[Dataset entries]

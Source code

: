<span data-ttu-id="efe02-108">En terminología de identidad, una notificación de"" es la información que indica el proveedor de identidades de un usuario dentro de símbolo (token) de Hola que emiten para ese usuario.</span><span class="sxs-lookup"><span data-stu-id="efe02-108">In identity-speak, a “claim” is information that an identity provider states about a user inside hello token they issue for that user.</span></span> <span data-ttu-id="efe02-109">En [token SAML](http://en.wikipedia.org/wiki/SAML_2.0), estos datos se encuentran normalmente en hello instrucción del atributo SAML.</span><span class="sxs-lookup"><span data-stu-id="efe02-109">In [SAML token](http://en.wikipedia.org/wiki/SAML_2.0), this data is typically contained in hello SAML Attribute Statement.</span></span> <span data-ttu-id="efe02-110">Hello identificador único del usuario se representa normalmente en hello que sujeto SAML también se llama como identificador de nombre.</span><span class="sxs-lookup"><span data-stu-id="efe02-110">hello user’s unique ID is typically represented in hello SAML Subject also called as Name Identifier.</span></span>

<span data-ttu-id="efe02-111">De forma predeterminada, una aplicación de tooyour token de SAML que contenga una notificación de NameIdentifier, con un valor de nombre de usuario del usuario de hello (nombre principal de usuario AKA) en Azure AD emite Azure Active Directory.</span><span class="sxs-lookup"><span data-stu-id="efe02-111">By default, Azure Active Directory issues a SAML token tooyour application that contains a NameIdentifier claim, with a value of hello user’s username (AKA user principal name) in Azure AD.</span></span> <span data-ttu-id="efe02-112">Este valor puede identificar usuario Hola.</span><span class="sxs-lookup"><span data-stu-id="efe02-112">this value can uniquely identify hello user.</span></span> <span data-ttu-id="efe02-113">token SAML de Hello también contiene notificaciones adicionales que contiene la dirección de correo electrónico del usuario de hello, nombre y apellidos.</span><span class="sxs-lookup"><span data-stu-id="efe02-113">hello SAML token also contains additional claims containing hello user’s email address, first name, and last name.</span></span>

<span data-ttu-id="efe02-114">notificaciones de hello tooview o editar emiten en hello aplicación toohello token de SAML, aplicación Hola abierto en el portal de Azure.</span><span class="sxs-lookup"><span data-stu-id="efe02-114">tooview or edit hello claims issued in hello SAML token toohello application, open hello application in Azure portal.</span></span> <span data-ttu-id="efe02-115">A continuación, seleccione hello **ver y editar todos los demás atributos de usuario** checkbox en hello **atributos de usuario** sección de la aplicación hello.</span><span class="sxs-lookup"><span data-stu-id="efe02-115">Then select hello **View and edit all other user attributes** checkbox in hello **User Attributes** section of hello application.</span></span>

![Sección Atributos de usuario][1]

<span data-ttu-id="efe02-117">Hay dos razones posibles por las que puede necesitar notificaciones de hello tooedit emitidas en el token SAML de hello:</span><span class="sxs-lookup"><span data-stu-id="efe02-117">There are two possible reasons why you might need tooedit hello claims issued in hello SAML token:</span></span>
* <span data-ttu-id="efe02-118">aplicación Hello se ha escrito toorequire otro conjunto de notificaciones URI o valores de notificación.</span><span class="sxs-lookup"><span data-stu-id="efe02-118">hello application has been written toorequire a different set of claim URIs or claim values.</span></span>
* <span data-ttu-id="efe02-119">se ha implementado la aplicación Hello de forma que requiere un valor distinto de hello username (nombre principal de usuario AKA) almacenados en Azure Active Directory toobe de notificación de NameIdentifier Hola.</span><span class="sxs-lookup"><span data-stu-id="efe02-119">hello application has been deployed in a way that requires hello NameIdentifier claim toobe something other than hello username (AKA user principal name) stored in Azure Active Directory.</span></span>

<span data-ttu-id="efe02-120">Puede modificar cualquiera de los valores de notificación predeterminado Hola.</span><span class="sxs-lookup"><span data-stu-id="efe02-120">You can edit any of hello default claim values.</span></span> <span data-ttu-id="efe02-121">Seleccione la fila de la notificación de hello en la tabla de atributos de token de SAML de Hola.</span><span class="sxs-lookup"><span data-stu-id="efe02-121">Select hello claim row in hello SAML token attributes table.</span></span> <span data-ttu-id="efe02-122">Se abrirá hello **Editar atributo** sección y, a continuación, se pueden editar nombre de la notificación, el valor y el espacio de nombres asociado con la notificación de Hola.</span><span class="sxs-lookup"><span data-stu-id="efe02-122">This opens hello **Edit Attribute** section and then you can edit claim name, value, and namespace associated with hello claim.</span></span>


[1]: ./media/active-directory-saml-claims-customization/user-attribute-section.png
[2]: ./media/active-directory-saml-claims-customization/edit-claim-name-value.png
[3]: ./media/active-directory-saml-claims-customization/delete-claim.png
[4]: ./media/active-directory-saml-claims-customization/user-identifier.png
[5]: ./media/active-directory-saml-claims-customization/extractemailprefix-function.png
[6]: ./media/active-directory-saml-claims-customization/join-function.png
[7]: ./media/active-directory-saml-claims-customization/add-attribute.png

WORK INSTRUCTION
Respond with one number, the count of lines in the data that hold the string "function".

ANSWER TO THIS TASK
2